Supported by PwC LLP, its partners and staff, the PwC Charitable Foundation funds innovative nonprofits in the areas of education and humanitarianism, and assists the people of PwC in times of need. Disaster response and recovery is an integral part of the Foundation’s humanitarian grantmaking. In 2015, the Foundation made a multi-year grant to Team Rubicon, an international disaster response nonprofit that organizes veterans to serve as first responders. The grant included funding for both capacity-building and Team Rubicon’s Ready Reserve, for federally-declared natural disasters yet to come. When Harvey struck, the Ready Reserve helped a Team Rubicon contingent get on the ground within days. This rapid response would have been impossible without our existing relationship. Once Harvey’s extensive damage had been assessed, the Foundation made an additional grant to Team Rubicon for support recovery and rebuilding operations. In September, a delegation from PwC’s Veterans Affinity Network, spent 14 days working alongside Team Rubicon. Together, they cleaned out houses and removed debris in five regions from Houston to Beaumont, Texas. “Hurricane Harvey was Team Rubicon’s largest operation since inception in 2010. Without the continuous support from allies like the PwC Charitable Foundation, we would not have been able to quickly and effectively serve nearly 1,000 families in the Houston area,” said David Burke, Vice President of Programs and Field Operations, Team Rubicon.

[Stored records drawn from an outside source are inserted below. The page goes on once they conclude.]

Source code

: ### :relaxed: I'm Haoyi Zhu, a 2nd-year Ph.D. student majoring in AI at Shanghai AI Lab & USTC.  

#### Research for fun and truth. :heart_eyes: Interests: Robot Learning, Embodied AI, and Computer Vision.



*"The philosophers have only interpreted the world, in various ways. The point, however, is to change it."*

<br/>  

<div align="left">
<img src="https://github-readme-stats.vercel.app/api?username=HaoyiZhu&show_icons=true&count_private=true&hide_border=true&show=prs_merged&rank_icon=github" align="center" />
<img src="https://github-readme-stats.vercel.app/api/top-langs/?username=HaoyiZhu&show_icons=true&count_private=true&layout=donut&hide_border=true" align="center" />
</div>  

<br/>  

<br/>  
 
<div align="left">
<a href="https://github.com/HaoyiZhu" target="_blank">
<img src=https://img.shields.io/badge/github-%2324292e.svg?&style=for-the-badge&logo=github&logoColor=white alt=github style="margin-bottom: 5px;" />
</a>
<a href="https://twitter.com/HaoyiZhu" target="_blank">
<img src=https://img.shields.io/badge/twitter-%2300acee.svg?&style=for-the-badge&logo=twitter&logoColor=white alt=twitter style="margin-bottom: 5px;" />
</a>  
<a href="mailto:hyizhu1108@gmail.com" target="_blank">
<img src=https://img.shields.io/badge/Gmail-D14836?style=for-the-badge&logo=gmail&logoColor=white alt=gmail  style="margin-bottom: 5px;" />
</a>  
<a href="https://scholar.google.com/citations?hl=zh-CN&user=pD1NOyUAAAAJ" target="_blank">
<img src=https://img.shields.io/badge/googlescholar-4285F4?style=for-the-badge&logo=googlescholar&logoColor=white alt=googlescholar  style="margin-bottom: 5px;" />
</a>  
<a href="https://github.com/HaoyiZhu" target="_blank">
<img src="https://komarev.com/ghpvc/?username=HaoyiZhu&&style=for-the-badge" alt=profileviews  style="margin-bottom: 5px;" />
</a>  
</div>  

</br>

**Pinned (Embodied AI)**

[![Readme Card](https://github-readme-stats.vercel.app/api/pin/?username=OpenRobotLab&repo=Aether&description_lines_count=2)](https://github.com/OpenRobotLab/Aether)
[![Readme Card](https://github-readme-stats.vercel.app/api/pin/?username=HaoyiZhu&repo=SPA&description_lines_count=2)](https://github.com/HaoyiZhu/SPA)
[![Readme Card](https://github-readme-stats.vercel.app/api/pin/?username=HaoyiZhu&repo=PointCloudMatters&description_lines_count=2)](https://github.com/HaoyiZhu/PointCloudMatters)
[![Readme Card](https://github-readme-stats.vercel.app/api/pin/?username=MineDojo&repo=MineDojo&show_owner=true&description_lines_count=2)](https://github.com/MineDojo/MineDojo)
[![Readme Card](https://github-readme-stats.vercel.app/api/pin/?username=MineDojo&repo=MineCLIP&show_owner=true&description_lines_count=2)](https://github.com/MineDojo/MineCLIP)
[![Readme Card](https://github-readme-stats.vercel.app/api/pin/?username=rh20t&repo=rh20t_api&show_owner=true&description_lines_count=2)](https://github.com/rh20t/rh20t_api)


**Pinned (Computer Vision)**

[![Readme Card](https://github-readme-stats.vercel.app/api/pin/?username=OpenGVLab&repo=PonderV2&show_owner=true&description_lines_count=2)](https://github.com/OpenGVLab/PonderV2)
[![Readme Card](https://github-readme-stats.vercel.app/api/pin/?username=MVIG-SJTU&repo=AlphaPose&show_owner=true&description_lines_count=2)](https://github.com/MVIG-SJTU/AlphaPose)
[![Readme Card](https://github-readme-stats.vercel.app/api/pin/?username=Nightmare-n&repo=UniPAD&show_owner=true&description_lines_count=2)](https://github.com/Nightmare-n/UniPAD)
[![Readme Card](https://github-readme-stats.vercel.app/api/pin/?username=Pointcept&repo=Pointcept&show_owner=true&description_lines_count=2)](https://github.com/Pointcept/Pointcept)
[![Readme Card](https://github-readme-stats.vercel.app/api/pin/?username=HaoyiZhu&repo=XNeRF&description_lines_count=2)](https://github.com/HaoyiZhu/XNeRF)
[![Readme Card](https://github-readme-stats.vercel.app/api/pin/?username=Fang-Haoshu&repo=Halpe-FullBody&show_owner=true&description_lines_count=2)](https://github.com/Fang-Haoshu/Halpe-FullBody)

Along with support of Team Rubicon, the Foundation made several additional grants during 2017, turning to nonprofits with which it has long standing relationships, including DonorsChoose.org and Feeding America -- organizations focused on response in affected communities. These collaborations helped bring people to safety, provide basic necessities, keep families together, support rebuilding efforts and deploy resources into communities where they were needed most.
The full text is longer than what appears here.